*** Supplied entries ***
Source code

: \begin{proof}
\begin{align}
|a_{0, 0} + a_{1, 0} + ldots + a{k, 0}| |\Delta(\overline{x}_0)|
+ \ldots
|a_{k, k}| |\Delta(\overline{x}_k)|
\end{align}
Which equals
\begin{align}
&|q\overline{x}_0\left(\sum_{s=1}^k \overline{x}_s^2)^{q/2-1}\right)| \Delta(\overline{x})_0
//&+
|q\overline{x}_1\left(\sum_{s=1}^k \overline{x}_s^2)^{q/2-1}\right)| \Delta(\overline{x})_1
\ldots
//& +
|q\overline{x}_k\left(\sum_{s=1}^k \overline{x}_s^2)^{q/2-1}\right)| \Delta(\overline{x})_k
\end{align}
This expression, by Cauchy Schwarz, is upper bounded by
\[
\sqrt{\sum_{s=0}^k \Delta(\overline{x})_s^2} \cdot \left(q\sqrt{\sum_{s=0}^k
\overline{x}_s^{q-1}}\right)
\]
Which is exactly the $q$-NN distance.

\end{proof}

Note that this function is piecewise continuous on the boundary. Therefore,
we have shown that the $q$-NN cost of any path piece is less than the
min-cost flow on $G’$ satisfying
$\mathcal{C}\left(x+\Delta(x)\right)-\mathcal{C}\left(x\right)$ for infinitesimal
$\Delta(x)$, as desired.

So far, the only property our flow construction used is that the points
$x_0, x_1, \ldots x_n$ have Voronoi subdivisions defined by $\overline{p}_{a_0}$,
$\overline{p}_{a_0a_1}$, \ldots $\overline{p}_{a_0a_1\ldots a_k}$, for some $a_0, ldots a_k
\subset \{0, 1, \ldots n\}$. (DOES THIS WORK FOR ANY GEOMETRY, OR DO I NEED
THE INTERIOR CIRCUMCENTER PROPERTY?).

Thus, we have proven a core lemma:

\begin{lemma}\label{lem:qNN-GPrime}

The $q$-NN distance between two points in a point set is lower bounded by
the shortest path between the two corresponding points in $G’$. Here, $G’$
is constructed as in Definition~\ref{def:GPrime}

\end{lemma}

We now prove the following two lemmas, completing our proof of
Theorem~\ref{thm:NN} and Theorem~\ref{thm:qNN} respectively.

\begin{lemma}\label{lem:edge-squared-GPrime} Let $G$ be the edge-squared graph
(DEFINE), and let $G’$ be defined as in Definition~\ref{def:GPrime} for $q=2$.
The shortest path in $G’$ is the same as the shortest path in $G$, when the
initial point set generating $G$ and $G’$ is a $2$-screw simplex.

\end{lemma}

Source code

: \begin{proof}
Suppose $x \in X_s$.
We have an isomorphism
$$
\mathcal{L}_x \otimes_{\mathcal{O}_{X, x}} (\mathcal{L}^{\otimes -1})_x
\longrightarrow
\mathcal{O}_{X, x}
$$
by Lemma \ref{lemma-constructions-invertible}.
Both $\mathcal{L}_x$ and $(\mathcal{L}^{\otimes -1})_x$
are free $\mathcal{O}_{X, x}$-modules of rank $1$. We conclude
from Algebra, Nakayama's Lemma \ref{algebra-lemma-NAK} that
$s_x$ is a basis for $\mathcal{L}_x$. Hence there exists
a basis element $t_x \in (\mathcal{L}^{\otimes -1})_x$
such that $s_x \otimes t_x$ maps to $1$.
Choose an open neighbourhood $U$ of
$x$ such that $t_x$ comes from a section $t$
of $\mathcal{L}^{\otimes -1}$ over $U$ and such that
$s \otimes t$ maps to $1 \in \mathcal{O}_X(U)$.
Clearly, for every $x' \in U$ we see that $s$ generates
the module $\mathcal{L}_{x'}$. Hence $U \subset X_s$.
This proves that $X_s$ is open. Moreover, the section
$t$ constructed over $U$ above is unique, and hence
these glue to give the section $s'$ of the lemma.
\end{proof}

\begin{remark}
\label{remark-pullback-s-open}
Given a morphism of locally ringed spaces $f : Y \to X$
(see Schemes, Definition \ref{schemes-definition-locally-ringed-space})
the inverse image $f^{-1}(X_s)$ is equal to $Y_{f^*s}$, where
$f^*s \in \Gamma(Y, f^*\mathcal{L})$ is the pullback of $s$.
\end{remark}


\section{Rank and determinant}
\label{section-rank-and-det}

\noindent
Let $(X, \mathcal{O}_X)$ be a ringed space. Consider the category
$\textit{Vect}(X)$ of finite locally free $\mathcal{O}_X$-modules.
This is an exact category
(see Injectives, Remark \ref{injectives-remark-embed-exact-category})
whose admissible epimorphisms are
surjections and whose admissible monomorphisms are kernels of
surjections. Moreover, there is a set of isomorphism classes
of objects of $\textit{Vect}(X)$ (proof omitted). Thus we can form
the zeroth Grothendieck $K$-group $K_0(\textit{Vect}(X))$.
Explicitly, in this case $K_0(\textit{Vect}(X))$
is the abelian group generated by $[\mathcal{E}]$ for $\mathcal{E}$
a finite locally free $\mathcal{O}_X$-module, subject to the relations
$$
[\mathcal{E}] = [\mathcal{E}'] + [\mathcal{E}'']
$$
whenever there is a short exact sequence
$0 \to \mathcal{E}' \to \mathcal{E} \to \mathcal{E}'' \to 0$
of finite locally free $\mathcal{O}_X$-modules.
*** End of Supplied entries ***
*** Supplied entries ***
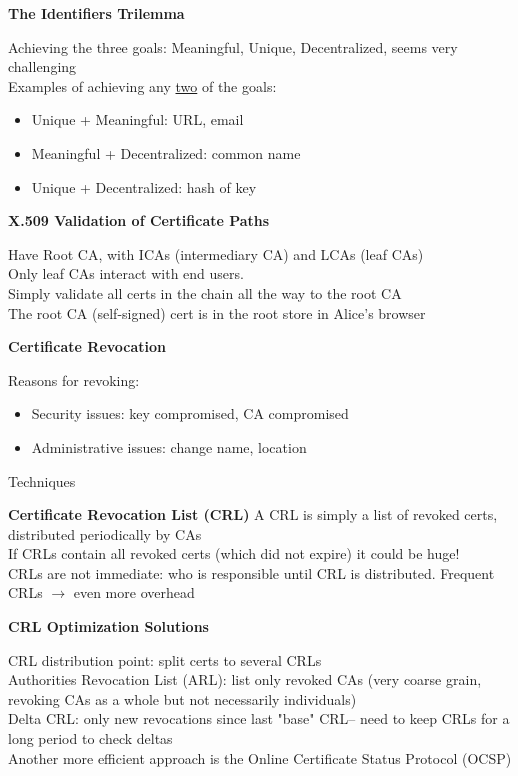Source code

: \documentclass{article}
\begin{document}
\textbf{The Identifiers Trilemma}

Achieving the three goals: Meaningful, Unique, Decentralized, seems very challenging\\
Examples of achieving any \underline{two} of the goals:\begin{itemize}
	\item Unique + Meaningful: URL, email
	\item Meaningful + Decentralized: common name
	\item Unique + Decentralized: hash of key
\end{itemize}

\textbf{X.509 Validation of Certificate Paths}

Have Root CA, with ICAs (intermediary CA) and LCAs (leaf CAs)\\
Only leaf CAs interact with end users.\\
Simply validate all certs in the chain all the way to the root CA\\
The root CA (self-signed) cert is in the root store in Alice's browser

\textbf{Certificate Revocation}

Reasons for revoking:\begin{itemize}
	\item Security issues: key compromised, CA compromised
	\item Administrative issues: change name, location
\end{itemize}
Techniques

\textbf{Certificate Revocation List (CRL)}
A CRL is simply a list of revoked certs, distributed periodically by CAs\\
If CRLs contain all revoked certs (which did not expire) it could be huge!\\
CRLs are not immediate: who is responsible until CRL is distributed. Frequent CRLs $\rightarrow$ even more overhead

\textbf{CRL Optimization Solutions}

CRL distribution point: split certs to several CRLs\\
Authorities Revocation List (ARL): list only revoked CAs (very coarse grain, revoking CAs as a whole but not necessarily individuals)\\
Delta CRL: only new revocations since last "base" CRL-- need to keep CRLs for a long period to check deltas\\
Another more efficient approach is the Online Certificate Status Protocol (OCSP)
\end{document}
*** End of Supplied entries ***
◆ **Assignment**: Your answer should be the lines above from the one containing "Hence $U \subset X_s$." through the one containing "Given a morphism", copied exactly and with both ends kept.

◆ **Response area**:
the module $\mathcal{L}_{x'}$. Hence $U \subset X_s$.
This proves that $X_s$ is open. Moreover, the section
$t$ constructed over $U$ above is unique, and hence
these glue to give the section $s'$ of the lemma.
\end{proof}

\begin{remark}
\label{remark-pullback-s-open}
Given a morphism of locally ringed spaces $f : Y \to X$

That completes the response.